# Has Aviator Amelia Earhart's Beauty Case Been Found?



## MULTIZ321 (Jul 14, 2012)

Has Amelia Earhart's Beauty Case Been Found? by Rossella Lorenzi/ Discovery News/ MSNBC.com


Richard


----------



## Passepartout (Jul 14, 2012)

I have been reading this unfolding story for years. It does seem more than coincidental that beauty product containers from the 30's have turned up, but there is nothing to link any of the findings to Earhart. Interestingly, these finding are at the opposite end of the atoll where they are looking for remains of the Electra. If one draws the conclusion that she accomplished a safe landing then was castaway on an atoll without food or water, it casts a shadow on the Navy and whatever planning was made for keeping track of her during the attempt.

Jim


----------



## ricoba (Jul 14, 2012)

I too have always been interested in this mystery.  Not sure what this new expedition will uncover/discover, but the 1930's type items found thus far do give a hint that the plane may have landed on the atoll.  

While I think that it will be great if they do eventually discover remains of the Electra, in another way, the mystery itself is part of what makes this such a fascinating bit of history.  Once the plane is discovered it sort of will take away from the mystery.


----------



## MULTIZ321 (Jul 24, 2012)

Searchers Find No Sign of Amelia Earhart's Plane - by Oskar Garcia/ NBC News/ MSN.com


Richard


----------



## RachelR (Aug 3, 2012)

This :  http://www.msnbc.msn.com/id/4765302...adio-signals-were-ignored-bogus/#.UBw6Go6f_zI

Makes it seem impossible that Amelia and her plane did not survive for at least a short while.


----------



## Passepartout (Aug 3, 2012)

RachelR said:


> This :  http://www.msnbc.msn.com/id/4765302...adio-signals-were-ignored-bogus/#.UBw6Go6f_zI
> 
> Makes it seem impossible that Amelia and her plane did not survive for at least a short while.

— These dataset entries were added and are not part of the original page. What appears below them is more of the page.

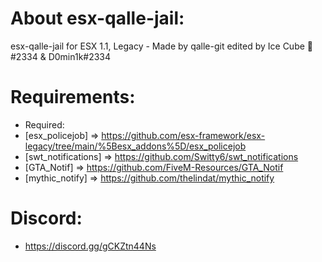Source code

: # About esx-qalle-jail:
esx-qalle-jail for ESX 1.1, Legacy - Made by qalle-git edited by Ice Cube 🧊#2334 & D0min1k#2334

# Requirements:
* Required:
* [esx_policejob] => https://github.com/esx-framework/esx-legacy/tree/main/%5Besx_addons%5D/esx_policejob
* [swt_notifications] => https://github.com/Switty6/swt_notifications
* [GTA_Notif] => https://github.com/FiveM-Resources/GTA_Notif
* [mythic_notify] => https://github.com/thelindat/mythic_notify

# Discord:
* https://discord.gg/gCKZtn44Ns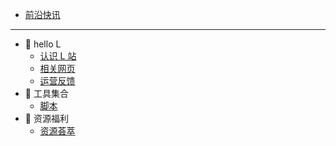 <!-- docs/_sidebar.md -->

- [前沿快讯](news)

---

- 📁 hello L
  - [认识 L 站](hello-L/index)
  - [相关网页](hello-L/internet)
  - [运营反馈](hello-L/feedback)
- 📁 工具集合
  - [脚本](/tools/script)
- 📁 资源福利
  - [资源荟萃](resource/index)
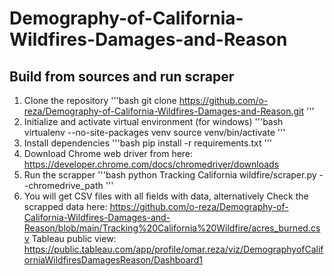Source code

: # Demography-of-California-Wildfires-Damages-and-Reason

## Build from sources and run scraper
1. Clone the repository
'''bash
git clone https://github.com/o-reza/Demography-of-California-Wildfires-Damages-and-Reason.git
'''
2. Initialize and activate virtual environment (for windows)
'''bash
virtualenv --no-site-packages venv
source venv/bin/activate
'''
3. Install dependencies
'''bash
pip install -r requirements.txt
'''
4. Download Chrome web driver from here: https://developer.chrome.com/docs/chromedriver/downloads
5. Run the scrapper
'''bash
python Tracking California wildfire/scraper.py --chromedrive_path <path-to-chromedriver>
'''
6. You will get CSV files with all fields with data, alternatively Check the scrapped data here:
    https://github.com/o-reza/Demography-of-California-Wildfires-Damages-and-Reason/blob/main/Tracking%20California%20Wildfire/acres_burned.csv 
Tableau public view: https://public.tableau.com/app/profile/omar.reza/viz/DemographyofCaliforniaWildfiresDamagesReason/Dashboard1 
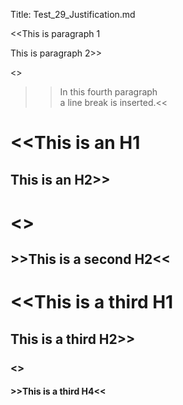﻿Title: Test_29_Justification.md

<<This is paragraph 1

This is
paragraph 2>>

<<This is the third paragraph.>>

>>In this fourth paragraph  
a line break is inserted.<<

<<This is an H1
=============

This is an H2>>
-----------------

# <<This is a second H1>>
## >>This is a second H2<<

# <<This is a third H1 #
## This is a third H2>> ##
### <<This is a third H3>> ###
#### >>This is a third H4<< ####
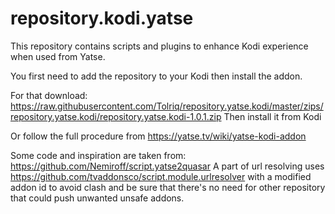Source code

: # repository.kodi.yatse

This repository contains scripts and plugins to enhance Kodi experience when used from Yatse.

You first need to add the repository to your Kodi then install the addon.

For that download: https://raw.githubusercontent.com/Tolriq/repository.yatse.kodi/master/zips/repository.yatse.kodi/repository.yatse.kodi-1.0.1.zip
Then install it from Kodi

Or follow the full procedure from https://yatse.tv/wiki/yatse-kodi-addon

Some code and inspiration are taken from: https://github.com/Nemiroff/script.yatse2quasar
A part of url resolving uses https://github.com/tvaddonsco/script.module.urlresolver with a modified addon id to avoid clash and be sure that there's no need for other repository that could push unwanted unsafe addons.
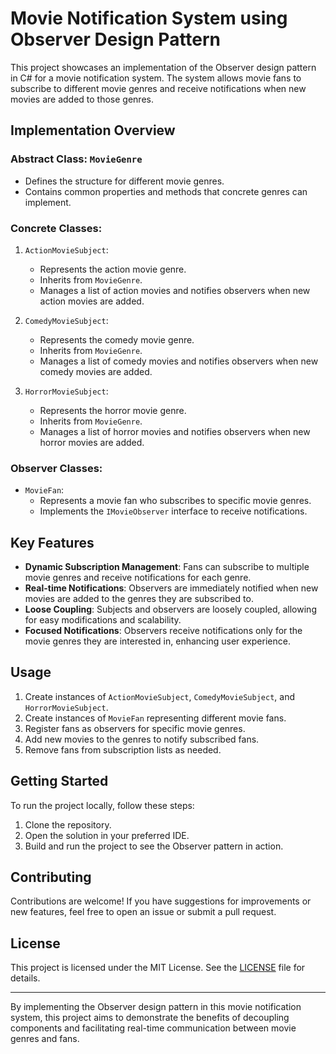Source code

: # Movie Notification System using Observer Design Pattern

This project showcases an implementation of the Observer design pattern in C# for a movie notification system. The system allows movie fans to subscribe to different movie genres and receive notifications when new movies are added to those genres.

## Implementation Overview

### Abstract Class: `MovieGenre`
- Defines the structure for different movie genres.
- Contains common properties and methods that concrete genres can implement.

### Concrete Classes:
1. `ActionMovieSubject`:
   - Represents the action movie genre.
   - Inherits from `MovieGenre`.
   - Manages a list of action movies and notifies observers when new action movies are added.

2. `ComedyMovieSubject`:
   - Represents the comedy movie genre.
   - Inherits from `MovieGenre`.
   - Manages a list of comedy movies and notifies observers when new comedy movies are added.

3. `HorrorMovieSubject`:
   - Represents the horror movie genre.
   - Inherits from `MovieGenre`.
   - Manages a list of horror movies and notifies observers when new horror movies are added.

### Observer Classes:
- `MovieFan`:
  - Represents a movie fan who subscribes to specific movie genres.
  - Implements the `IMovieObserver` interface to receive notifications.

## Key Features

- **Dynamic Subscription Management**: Fans can subscribe to multiple movie genres and receive notifications for each genre.
- **Real-time Notifications**: Observers are immediately notified when new movies are added to the genres they are subscribed to.
- **Loose Coupling**: Subjects and observers are loosely coupled, allowing for easy modifications and scalability.
- **Focused Notifications**: Observers receive notifications only for the movie genres they are interested in, enhancing user experience.

## Usage

1. Create instances of `ActionMovieSubject`, `ComedyMovieSubject`, and `HorrorMovieSubject`.
2. Create instances of `MovieFan` representing different movie fans.
3. Register fans as observers for specific movie genres.
4. Add new movies to the genres to notify subscribed fans.
5. Remove fans from subscription lists as needed.

## Getting Started

To run the project locally, follow these steps:

1. Clone the repository.
2. Open the solution in your preferred IDE.
3. Build and run the project to see the Observer pattern in action.

## Contributing

Contributions are welcome! If you have suggestions for improvements or new features, feel free to open an issue or submit a pull request.

## License

This project is licensed under the MIT License. See the [LICENSE](LICENSE) file for details.

---

By implementing the Observer design pattern in this movie notification system, this project aims to demonstrate the benefits of decoupling components and facilitating real-time communication between movie genres and fans.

The information posted here was dated 6 weeks earlier than the previous post that stated that after a search, no aircraft parts were found. The mystery continues.

Jim


----------



## ricoba (Aug 6, 2012)

Maureen921 said:


> This is hilarious..
> 
> They left all non essential items behind, like a life raft and a 50 ft trailing wire antenna to save on weight. Not having the antenna led to the communication problems.
> I find it hilarious,she would bring her anti freckle cream and leave a raft or antenna behind. Tighar, imho, is a fraud, milking the public for donations



Oh, Maureen, you are such a spoil sport! It's like Santa or Mickey, we want to believe!


----------



## ricoba (Aug 21, 2012)

Just saw this article tonight....

So have they found the plane or pieces of it?  Inquiring minds want to know!?


----------



## x3 skier (Aug 21, 2012)

Of course there are no planes other than Earhart's that crashed near an atoll in WWII. There might have even been a boat or two that sank near an atoll and might look like a piece of an airplane. 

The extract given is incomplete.